In short, whether you wanted to swim or dive, play beach volleyball or water sports, sunbathe, drive a paddleboat or a canoe, slide on one of the many water slides – whatever it is that you could possibly want to do on a beach, you could absolutely do in the resort.
Except fishing.
Because, of course you can't fish in an aquarium!
Unless there is a fish overpopulation issue? 🤔
A-Anyway, the best part of it all, was that, as the owners of the resort, Cordias had 24/7 access to several private beaches in the best locations. Such as the very special one that Noah was looking forward to showing his brother-in-law.
When Levi saw what kind of place his baby brought him to, he instantly got a very bad feeling.
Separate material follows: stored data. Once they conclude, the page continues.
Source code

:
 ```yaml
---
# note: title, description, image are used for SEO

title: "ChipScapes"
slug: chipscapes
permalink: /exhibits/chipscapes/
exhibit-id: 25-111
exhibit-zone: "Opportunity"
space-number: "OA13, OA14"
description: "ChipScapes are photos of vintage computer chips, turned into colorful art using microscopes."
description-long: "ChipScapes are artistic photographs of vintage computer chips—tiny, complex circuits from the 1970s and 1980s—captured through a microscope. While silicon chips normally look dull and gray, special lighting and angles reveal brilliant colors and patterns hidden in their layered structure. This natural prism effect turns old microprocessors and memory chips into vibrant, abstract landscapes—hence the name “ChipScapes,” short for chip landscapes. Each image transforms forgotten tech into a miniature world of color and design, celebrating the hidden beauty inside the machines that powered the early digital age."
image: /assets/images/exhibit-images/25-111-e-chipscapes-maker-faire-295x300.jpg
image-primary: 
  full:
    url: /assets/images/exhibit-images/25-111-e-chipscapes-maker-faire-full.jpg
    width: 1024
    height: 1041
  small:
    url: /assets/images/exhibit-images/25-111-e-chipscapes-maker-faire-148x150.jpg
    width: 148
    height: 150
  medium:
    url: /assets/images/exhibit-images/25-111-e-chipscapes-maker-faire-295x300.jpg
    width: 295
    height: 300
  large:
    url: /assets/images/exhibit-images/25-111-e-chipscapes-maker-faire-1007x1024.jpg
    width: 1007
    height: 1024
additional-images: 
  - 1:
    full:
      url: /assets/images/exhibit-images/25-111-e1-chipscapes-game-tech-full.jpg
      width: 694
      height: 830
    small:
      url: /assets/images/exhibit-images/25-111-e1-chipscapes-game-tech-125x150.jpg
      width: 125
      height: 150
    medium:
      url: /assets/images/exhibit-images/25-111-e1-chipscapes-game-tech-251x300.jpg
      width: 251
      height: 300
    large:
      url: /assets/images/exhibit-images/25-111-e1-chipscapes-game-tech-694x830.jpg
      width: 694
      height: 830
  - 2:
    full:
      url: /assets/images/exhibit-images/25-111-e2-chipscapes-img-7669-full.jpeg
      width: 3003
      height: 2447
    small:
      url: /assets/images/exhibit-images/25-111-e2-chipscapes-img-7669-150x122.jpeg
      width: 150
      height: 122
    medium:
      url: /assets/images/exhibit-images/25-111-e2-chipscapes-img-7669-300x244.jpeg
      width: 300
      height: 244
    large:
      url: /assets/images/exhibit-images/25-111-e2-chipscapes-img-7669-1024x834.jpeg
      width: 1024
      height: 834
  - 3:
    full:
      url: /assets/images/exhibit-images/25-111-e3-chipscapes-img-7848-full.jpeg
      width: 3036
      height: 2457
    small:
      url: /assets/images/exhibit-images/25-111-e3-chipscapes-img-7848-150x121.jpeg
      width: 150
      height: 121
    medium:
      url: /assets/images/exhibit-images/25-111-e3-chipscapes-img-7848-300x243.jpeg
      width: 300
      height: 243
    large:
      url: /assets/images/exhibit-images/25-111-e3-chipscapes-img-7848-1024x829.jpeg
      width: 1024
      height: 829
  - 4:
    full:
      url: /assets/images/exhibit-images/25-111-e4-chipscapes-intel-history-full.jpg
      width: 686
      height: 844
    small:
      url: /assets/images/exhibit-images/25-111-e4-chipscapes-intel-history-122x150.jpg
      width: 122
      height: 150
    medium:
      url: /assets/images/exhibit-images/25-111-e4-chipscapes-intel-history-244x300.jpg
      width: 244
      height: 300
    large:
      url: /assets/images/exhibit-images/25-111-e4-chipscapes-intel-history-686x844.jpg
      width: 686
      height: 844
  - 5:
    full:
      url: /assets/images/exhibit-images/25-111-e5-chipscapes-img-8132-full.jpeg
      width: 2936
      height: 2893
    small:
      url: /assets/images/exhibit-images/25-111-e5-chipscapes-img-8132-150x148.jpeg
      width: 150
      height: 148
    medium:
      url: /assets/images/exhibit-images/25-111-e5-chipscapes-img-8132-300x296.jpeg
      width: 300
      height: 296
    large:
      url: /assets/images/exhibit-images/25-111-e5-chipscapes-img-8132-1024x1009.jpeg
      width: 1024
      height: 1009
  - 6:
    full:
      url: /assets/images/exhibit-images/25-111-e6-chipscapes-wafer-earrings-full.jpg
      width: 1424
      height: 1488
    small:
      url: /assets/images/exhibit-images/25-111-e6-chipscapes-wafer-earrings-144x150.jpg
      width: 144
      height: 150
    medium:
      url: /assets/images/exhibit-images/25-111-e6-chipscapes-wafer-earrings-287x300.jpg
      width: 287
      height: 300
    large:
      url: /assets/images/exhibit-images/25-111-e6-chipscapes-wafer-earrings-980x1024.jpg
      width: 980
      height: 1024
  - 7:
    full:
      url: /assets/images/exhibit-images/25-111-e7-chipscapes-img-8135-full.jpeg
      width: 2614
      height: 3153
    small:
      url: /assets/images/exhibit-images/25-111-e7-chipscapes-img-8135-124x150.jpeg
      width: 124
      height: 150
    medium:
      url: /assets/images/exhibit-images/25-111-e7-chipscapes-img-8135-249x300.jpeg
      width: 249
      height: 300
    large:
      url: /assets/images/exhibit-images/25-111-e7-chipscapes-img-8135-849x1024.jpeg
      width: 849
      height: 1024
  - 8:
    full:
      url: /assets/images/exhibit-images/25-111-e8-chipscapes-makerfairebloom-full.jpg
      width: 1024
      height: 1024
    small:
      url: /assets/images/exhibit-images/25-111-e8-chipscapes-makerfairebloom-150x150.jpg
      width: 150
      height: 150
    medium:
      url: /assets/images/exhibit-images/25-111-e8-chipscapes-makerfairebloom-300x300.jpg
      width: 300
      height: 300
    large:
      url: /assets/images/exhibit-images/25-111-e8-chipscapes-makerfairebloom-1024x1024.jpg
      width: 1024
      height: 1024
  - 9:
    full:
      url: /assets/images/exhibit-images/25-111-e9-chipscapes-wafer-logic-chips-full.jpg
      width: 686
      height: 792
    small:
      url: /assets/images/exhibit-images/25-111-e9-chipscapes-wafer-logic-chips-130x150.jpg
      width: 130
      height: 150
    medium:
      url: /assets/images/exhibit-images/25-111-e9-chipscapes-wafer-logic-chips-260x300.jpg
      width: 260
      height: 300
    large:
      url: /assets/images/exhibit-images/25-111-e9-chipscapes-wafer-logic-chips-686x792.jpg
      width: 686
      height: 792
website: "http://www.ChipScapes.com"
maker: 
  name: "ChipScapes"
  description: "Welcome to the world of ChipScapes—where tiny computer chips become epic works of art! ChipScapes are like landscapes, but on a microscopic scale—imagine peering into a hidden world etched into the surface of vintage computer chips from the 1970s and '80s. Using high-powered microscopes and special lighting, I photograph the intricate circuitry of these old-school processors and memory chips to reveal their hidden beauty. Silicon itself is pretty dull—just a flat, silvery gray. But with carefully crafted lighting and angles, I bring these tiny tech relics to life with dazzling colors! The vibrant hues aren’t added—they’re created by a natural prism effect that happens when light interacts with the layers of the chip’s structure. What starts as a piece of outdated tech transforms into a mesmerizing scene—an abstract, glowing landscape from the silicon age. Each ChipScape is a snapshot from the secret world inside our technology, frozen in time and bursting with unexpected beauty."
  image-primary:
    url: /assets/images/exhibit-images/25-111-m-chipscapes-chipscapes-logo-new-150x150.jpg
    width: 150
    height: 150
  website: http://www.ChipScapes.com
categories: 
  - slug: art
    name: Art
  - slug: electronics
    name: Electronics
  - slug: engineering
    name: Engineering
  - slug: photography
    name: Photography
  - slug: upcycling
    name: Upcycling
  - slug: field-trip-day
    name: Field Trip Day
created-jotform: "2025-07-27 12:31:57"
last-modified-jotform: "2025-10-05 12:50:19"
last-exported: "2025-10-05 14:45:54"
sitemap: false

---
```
On the one hand, the only thing better than getting to play with his wet and nearly naked baby is to get to 'play' with his wet and completely naked baby. But on the other hand, his overly excitable member definitely couldn't handle that much stimulation!!
For goodness sake, he was getting surprise boners with the little kitten fully clothed! Expecting his lower regions to not react to his baby while he was very not-clothed was like expecting a hungry wolf not to eat a perfectly juicy piece of meat sitting right in front of it! Even if you used your feet to think, you'd know exactly what would happen!!
Therefore, Levi was…
In deep shit!!
How the fuck is he supposed to go through this without his baby noticing his imminent lower tent?!?! QAQ
Luckily for Levi, the three first went to visit one of the stores because, unlike Noah, who had brought his swimming trunks from home, Levi didn't even know they would be going swimming, so he naturally didn't bring his.
So now, Levi had exactly one-minute time, while his baby was preoccupied looking at the inflatable goods, to find a solution to his "big" problem.